Stored items:
****
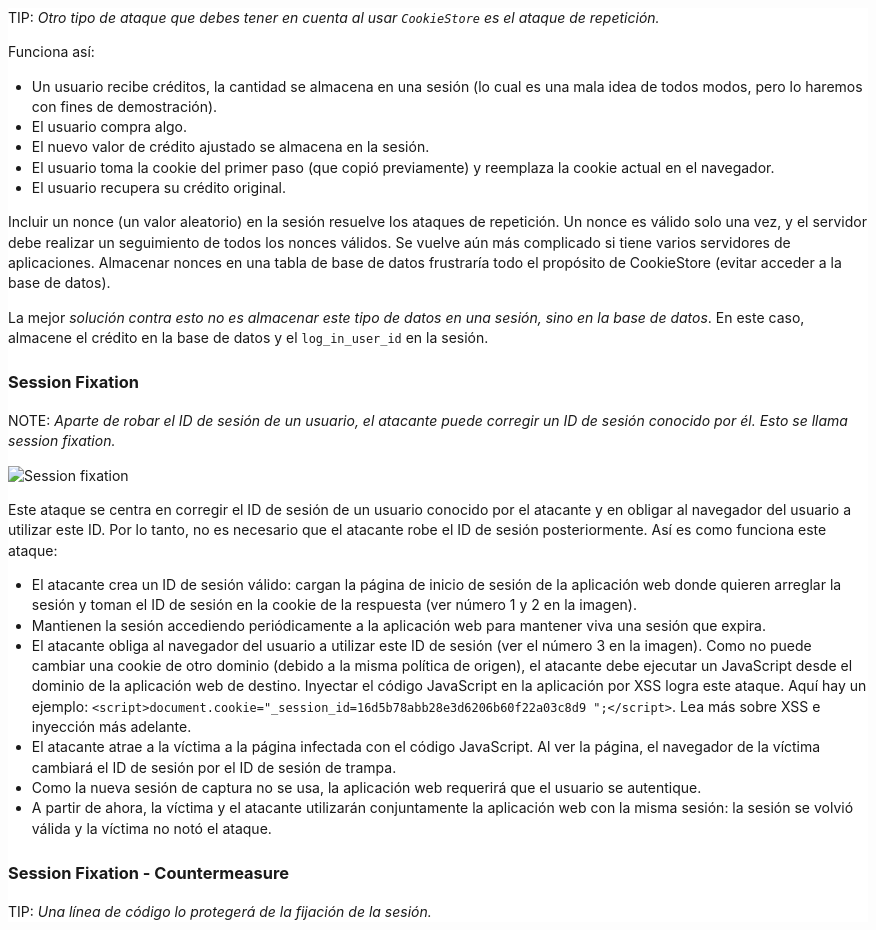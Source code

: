 TIP: _Otro tipo de ataque que debes tener en cuenta al usar `CookieStore` es el ataque de repetición._

Funciona así:

* Un usuario recibe créditos, la cantidad se almacena en una sesión (lo cual es una mala idea de todos modos, pero lo haremos con fines de demostración).
* El usuario compra algo.
* El nuevo valor de crédito ajustado se almacena en la sesión.
* El usuario toma la cookie del primer paso (que copió previamente) y reemplaza la cookie actual en el navegador.
* El usuario recupera su crédito original.

Incluir un nonce (un valor aleatorio) en la sesión resuelve los ataques de repetición. Un nonce es válido solo una vez, y el servidor debe realizar un seguimiento de todos los nonces válidos. Se vuelve aún más complicado si tiene varios servidores de aplicaciones. Almacenar nonces en una tabla de base de datos frustraría todo el propósito de CookieStore (evitar acceder a la base de datos).

La mejor _solución contra esto no es almacenar este tipo de datos en una sesión, sino en la base de datos_. En este caso, almacene el crédito en la base de datos y el `log_in_user_id` en la sesión.

### Session Fixation

NOTE: _Aparte de robar el ID de sesión de un usuario, el atacante puede corregir un ID de sesión conocido por él. Esto se llama session fixation._

![Session fixation](images/security/session_fixation.png)

Este ataque se centra en corregir el ID de sesión de un usuario conocido por el atacante y en obligar al navegador del usuario a utilizar este ID. Por lo tanto, no es necesario que el atacante robe el ID de sesión posteriormente. Así es como funciona este ataque:

* El atacante crea un ID de sesión válido: cargan la página de inicio de sesión de la aplicación web donde quieren arreglar la sesión y toman el ID de sesión en la cookie de la respuesta (ver número 1 y 2 en la imagen).
* Mantienen la sesión accediendo periódicamente a la aplicación web para mantener viva una sesión que expira.
* El atacante obliga al navegador del usuario a utilizar este ID de sesión (ver el número 3 en la imagen). Como no puede cambiar una cookie de otro dominio (debido a la misma política de origen), el atacante debe ejecutar un JavaScript desde el dominio de la aplicación web de destino. Inyectar el código JavaScript en la aplicación por XSS logra este ataque. Aquí hay un ejemplo: `<script>document.cookie="_session_id=16d5b78abb28e3d6206b60f22a03c8d9 ";</script>`. Lea más sobre XSS e inyección más adelante.
* El atacante atrae a la víctima a la página infectada con el código JavaScript. Al ver la página, el navegador de la víctima cambiará el ID de sesión por el ID de sesión de trampa.
* Como la nueva sesión de captura no se usa, la aplicación web requerirá que el usuario se autentique.
* A partir de ahora, la víctima y el atacante utilizarán conjuntamente la aplicación web con la misma sesión: la sesión se volvió válida y la víctima no notó el ataque.

### Session Fixation - Countermeasure

TIP: _Una línea de código lo protegerá de la fijación de la sesión._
****
Write down exactly the line with "notó el ataque.", then each line after it through the end of the data.

_WRITTEN ANSWER_:
* A partir de ahora, la víctima y el atacante utilizarán conjuntamente la aplicación web con la misma sesión: la sesión se volvió válida y la víctima no notó el ataque.

### Session Fixation - Countermeasure

TIP: _Una línea de código lo protegerá de la fijación de la sesión._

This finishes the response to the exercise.